Problem to work on >> Among the entries below, find the lines that hold the word "Документация" and report them.

__________________________________________________

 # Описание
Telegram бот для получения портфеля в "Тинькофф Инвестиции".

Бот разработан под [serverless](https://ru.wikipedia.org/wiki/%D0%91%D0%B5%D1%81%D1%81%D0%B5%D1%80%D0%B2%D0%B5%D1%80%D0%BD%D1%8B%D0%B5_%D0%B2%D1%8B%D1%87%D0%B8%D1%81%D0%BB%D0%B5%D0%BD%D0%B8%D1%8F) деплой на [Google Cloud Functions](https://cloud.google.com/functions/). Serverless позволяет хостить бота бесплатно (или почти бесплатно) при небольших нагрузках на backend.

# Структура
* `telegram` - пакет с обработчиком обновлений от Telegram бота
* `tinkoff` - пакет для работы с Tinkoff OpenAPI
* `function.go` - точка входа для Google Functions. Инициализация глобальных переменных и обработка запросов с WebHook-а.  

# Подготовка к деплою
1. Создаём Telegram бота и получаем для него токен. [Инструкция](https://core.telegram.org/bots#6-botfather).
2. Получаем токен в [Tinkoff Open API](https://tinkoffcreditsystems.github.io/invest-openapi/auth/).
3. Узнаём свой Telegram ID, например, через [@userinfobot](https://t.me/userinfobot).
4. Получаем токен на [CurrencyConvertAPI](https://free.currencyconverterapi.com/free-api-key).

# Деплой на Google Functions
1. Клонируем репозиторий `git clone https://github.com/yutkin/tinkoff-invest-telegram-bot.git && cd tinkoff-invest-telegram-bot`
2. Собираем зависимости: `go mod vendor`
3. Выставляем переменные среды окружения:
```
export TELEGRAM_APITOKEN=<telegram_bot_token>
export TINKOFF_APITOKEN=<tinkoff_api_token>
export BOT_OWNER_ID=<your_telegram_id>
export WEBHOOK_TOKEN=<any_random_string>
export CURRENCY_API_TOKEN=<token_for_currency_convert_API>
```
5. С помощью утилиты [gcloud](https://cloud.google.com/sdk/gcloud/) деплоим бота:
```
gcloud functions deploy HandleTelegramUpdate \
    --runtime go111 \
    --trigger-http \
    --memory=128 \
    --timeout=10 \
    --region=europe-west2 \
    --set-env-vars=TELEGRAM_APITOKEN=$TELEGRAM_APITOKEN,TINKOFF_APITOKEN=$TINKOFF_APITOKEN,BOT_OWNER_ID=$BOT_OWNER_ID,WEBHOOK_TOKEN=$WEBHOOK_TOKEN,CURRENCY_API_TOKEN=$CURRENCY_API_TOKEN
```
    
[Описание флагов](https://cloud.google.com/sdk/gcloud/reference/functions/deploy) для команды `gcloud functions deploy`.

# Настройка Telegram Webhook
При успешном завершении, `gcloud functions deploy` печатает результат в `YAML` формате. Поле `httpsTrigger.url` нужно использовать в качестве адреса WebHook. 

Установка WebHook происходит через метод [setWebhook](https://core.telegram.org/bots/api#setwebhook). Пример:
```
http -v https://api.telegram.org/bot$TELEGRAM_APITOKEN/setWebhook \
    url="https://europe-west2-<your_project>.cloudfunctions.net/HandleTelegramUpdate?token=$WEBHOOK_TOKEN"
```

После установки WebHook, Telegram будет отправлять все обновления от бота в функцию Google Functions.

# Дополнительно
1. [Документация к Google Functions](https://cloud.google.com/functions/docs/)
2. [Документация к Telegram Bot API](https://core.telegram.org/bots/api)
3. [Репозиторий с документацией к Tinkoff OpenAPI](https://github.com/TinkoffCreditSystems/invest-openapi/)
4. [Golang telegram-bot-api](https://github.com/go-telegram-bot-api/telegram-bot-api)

__________________________________________________

Result >>
1. [Документация к Google Functions](https://cloud.google.com/functions/docs/)
2. [Документация к Telegram Bot API](https://core.telegram.org/bots/api)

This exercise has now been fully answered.